In the present investigation we studied pyramidal cell structure in the gPFC of the macaque monkey, the vervet monkey, and the baboon. We focused on the gPFC because of its involvement in executive functions such as conceptual thinking, prioritizing, and planning. The aim of the study was to determine whether there exists any appreciable variation in pyramidal cell structure within the gPFC, and compare any such variation across species. The results reveal significant differences in pyramidal cell structure among cortical areas within the gPFC in all animals studied. Moreover, the extent and topology of these trends differed between animals. However, it remains unclear whether regional variation in pyramidal cell structure reported here represent species specializations or interindividual variation. In either event, the extent of variation observed in the gPFC is unparalleled in any other cortical regions studied (visual, somatosensory, motor, and cingulate cortex) in all cases examined. Evolutionary, developmental, and functional implications of these findings are discussed below.

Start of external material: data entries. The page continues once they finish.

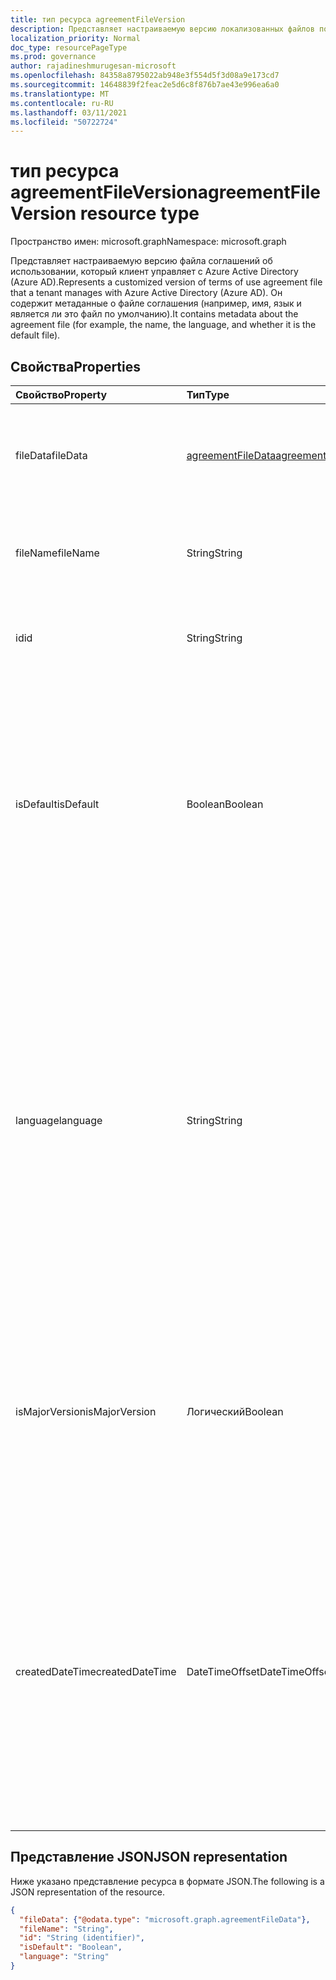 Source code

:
 ```yaml
---
title: тип ресурса agreementFileVersion
description: Представляет настраиваемую версию локализованных файлов политик условий соглашения об использовании в Azure Active Directory (Azure AD).
localization_priority: Normal
doc_type: resourcePageType
ms.prod: governance
author: rajadineshmurugesan-microsoft
ms.openlocfilehash: 84358a8795022ab948e3f554d5f3d08a9e173cd7
ms.sourcegitcommit: 14648839f2feac2e5d6c8f876b7ae43e996ea6a0
ms.translationtype: MT
ms.contentlocale: ru-RU
ms.lasthandoff: 03/11/2021
ms.locfileid: "50722724"
---
```

# <a name="agreementfileversion-resource-type"></a><span data-ttu-id="5b85a-103">тип ресурса agreementFileVersion</span><span class="sxs-lookup"><span data-stu-id="5b85a-103">agreementFileVersion resource type</span></span>

<span data-ttu-id="5b85a-104">Пространство имен: microsoft.graph</span><span class="sxs-lookup"><span data-stu-id="5b85a-104">Namespace: microsoft.graph</span></span>

<span data-ttu-id="5b85a-105">Представляет настраиваемую версию файла соглашений об использовании, который клиент управляет с Azure Active Directory (Azure AD).</span><span class="sxs-lookup"><span data-stu-id="5b85a-105">Represents a customized version of terms of use agreement file that a tenant manages with Azure Active Directory (Azure AD).</span></span> <span data-ttu-id="5b85a-106">Он содержит метаданные о файле соглашения (например, имя, язык и является ли это файл по умолчанию).</span><span class="sxs-lookup"><span data-stu-id="5b85a-106">It contains metadata about the agreement file (for example, the name, the language, and whether it is the default file).</span></span>

## <a name="properties"></a><span data-ttu-id="5b85a-107">Свойства</span><span class="sxs-lookup"><span data-stu-id="5b85a-107">Properties</span></span>
| <span data-ttu-id="5b85a-108">Свойство</span><span class="sxs-lookup"><span data-stu-id="5b85a-108">Property</span></span>     | <span data-ttu-id="5b85a-109">Тип</span><span class="sxs-lookup"><span data-stu-id="5b85a-109">Type</span></span>        | <span data-ttu-id="5b85a-110">Описание</span><span class="sxs-lookup"><span data-stu-id="5b85a-110">Description</span></span> |
|:-------------|:------------|:------------|
|<span data-ttu-id="5b85a-111">fileData</span><span class="sxs-lookup"><span data-stu-id="5b85a-111">fileData</span></span>|[<span data-ttu-id="5b85a-112">agreementFileData</span><span class="sxs-lookup"><span data-stu-id="5b85a-112">agreementFileData</span></span>](agreementfiledata.md)|<span data-ttu-id="5b85a-113">Данные, которые представляют условия использования документа PDF.</span><span class="sxs-lookup"><span data-stu-id="5b85a-113">Data that represents the terms of use PDF document.</span></span> <span data-ttu-id="5b85a-114">Только для чтения.</span><span class="sxs-lookup"><span data-stu-id="5b85a-114">Read-only.</span></span>|
|<span data-ttu-id="5b85a-115">fileName</span><span class="sxs-lookup"><span data-stu-id="5b85a-115">fileName</span></span>|<span data-ttu-id="5b85a-116">String</span><span class="sxs-lookup"><span data-stu-id="5b85a-116">String</span></span>|<span data-ttu-id="5b85a-117">Имя файла соглашения (например, TOU.pdf).</span><span class="sxs-lookup"><span data-stu-id="5b85a-117">Name of the agreement file (for example, TOU.pdf).</span></span> <span data-ttu-id="5b85a-118">Только для чтения.</span><span class="sxs-lookup"><span data-stu-id="5b85a-118">Read-only.</span></span>|
|<span data-ttu-id="5b85a-119">id</span><span class="sxs-lookup"><span data-stu-id="5b85a-119">id</span></span>|<span data-ttu-id="5b85a-120">String</span><span class="sxs-lookup"><span data-stu-id="5b85a-120">String</span></span>|<span data-ttu-id="5b85a-121">Идентификатор объекта AgreementFileVersion.</span><span class="sxs-lookup"><span data-stu-id="5b85a-121">The identifier of the agreementFileVersion object.</span></span> <span data-ttu-id="5b85a-122">Только для чтения.</span><span class="sxs-lookup"><span data-stu-id="5b85a-122">Read-only.</span></span>|
|<span data-ttu-id="5b85a-123">isDefault</span><span class="sxs-lookup"><span data-stu-id="5b85a-123">isDefault</span></span>|<span data-ttu-id="5b85a-124">Boolean</span><span class="sxs-lookup"><span data-stu-id="5b85a-124">Boolean</span></span>|<span data-ttu-id="5b85a-125">Если ни один из языков не соответствует предпочтениям клиента, указывает, является ли это файл соглашения по умолчанию.</span><span class="sxs-lookup"><span data-stu-id="5b85a-125">If none of the languages matches the client preference, indicates whether this is the default agreement file .</span></span> <span data-ttu-id="5b85a-126">Если ни один из файлов не помечен как по умолчанию, первый из них рассматривается как по умолчанию.</span><span class="sxs-lookup"><span data-stu-id="5b85a-126">If none of the files are marked as default, the first one is treated as the default.</span></span> <span data-ttu-id="5b85a-127">Только для чтения.</span><span class="sxs-lookup"><span data-stu-id="5b85a-127">Read-only.</span></span>|
|<span data-ttu-id="5b85a-128">language</span><span class="sxs-lookup"><span data-stu-id="5b85a-128">language</span></span>|<span data-ttu-id="5b85a-129">String</span><span class="sxs-lookup"><span data-stu-id="5b85a-129">String</span></span>|<span data-ttu-id="5b85a-130">Язык файла соглашения в формате languagecode2-country/regioncode2.</span><span class="sxs-lookup"><span data-stu-id="5b85a-130">The language of the agreement file in the format languagecode2-country/regioncode2.</span></span> <span data-ttu-id="5b85a-131">languagecode2 — это код из двух букв более низкого уровня, полученный из ISO 639-1.</span><span class="sxs-lookup"><span data-stu-id="5b85a-131">languagecode2 is a lowercase two-letter code derived from ISO 639-1.</span></span> <span data-ttu-id="5b85a-132">country/regioncode2 является производным от ISO 3166 и обычно состоит из двух верхних букв или языкового тега BCP-47 (например, en-US).</span><span class="sxs-lookup"><span data-stu-id="5b85a-132">country/regioncode2 is derived from ISO 3166 and usually consists of two uppercase letters, or a BCP-47 language tag (for example, en-US).</span></span> <span data-ttu-id="5b85a-133">Только для чтения.</span><span class="sxs-lookup"><span data-stu-id="5b85a-133">Read-only.</span></span>|
|<span data-ttu-id="5b85a-134">isMajorVersion</span><span class="sxs-lookup"><span data-stu-id="5b85a-134">isMajorVersion</span></span>|<span data-ttu-id="5b85a-135">Логический</span><span class="sxs-lookup"><span data-stu-id="5b85a-135">Boolean</span></span>|<span data-ttu-id="5b85a-136">Указывает, является ли файл соглашения основным обновлением версии.</span><span class="sxs-lookup"><span data-stu-id="5b85a-136">Indicates whether the agreement file is a major version update.</span></span> <span data-ttu-id="5b85a-137">Обновления основных версий недействительны для принятия соглашения на соответствующем языке.</span><span class="sxs-lookup"><span data-stu-id="5b85a-137">Major version updates invalidate the agreement's acceptances on the corresponding language.</span></span> |
|<span data-ttu-id="5b85a-138">createdDateTime</span><span class="sxs-lookup"><span data-stu-id="5b85a-138">createdDateTime</span></span>|<span data-ttu-id="5b85a-139">DateTimeOffset</span><span class="sxs-lookup"><span data-stu-id="5b85a-139">DateTimeOffset</span></span>|<span data-ttu-id="5b85a-140">Время даты, представляющее момент создания файла. Тип Timestamp представляет сведения о дате и времени в формате ISO 8601 и всегда находится во времени UTC.</span><span class="sxs-lookup"><span data-stu-id="5b85a-140">The date time representing when the file was created.The Timestamp type represents date and time information using ISO 8601 format and is always in UTC time.</span></span> <span data-ttu-id="5b85a-141">Например, значение полуночи 1 января 2014 г. в формате UTC выглядит так: "2014-01-01T00:00:00Z".</span><span class="sxs-lookup"><span data-stu-id="5b85a-141">For example, midnight UTC on Jan 1, 2014 would look like this: '2014-01-01T00:00:00Z'.</span></span>|

## <a name="json-representation"></a><span data-ttu-id="5b85a-142">Представление JSON</span><span class="sxs-lookup"><span data-stu-id="5b85a-142">JSON representation</span></span>

<span data-ttu-id="5b85a-143">Ниже указано представление ресурса в формате JSON.</span><span class="sxs-lookup"><span data-stu-id="5b85a-143">The following is a JSON representation of the resource.</span></span>

<!-- {
  "blockType": "resource",
  "optionalProperties": [

  ],
  "@odata.type": "microsoft.graph.agreementFileVersion"
}-->

```json
{
  "fileData": {"@odata.type": "microsoft.graph.agreementFileData"},
  "fileName": "String",
  "id": "String (identifier)",
  "isDefault": "Boolean",
  "language": "String"
}

```

<!-- uuid: 8fcb5dbc-d5aa-4681-8e31-b001d5168d79
2015-10-25 14:57:30 UTC -->
<!--
{
  "type": "#page.annotation",
  "description": "agreementFileLocalization resource",
  "keywords": "",
  "section": "documentation",
  "tocPath": "",
  "suppressions": []
}
-->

Neuronal Heterogeneity in Granular Prefrontal Cortex

The gPFC has been divided into several cortical areas, the number, and location of which varies between studies (Vogt and Vogt, 1919; Walker, 1940; Petrides and Pandya, 1988, 1999, 2001; Barbas and Pandya, 1989; Preuss and Goldman-Raki, 1991a,b,c; Carmichael and Price, 1996; Petrides, 1998; Barbas et al., 1999; Barbas, 2000; Pandya and Yeterian, 2000). While these studies have been instrumental in characterizing regional and species differences in the gPFC, they provide limited quantitative data on cortical microcircuitry. Examination of the present results (Figure 5) reveals new findings on the cortical microstructure not predictable from these cytological and connectional data. Namely, cortical pyramidal cells of similar size cell bodies may be characterized by dendritic trees of different size, branching structure, and spine density. Vice versa, pyramidal cells of different cell body size may have dendritic trees of similar size, branching structure or spine density. This lack of correspondence between cell body size and the structure of the dendritic tree has been reported in other cortical regions in primates, including the sensorimotor and cingulate cortex (Elston and Rockland, 2002; Elston et al., 2005a,f,g,i,j). Thus, while cytoarchitecture is an excellent means of detecting differences in areal and laminar structure in the cerebral cortex, it provides little insight into regional differences in patterns of connectivity and the integrative capabilities of the component neurons.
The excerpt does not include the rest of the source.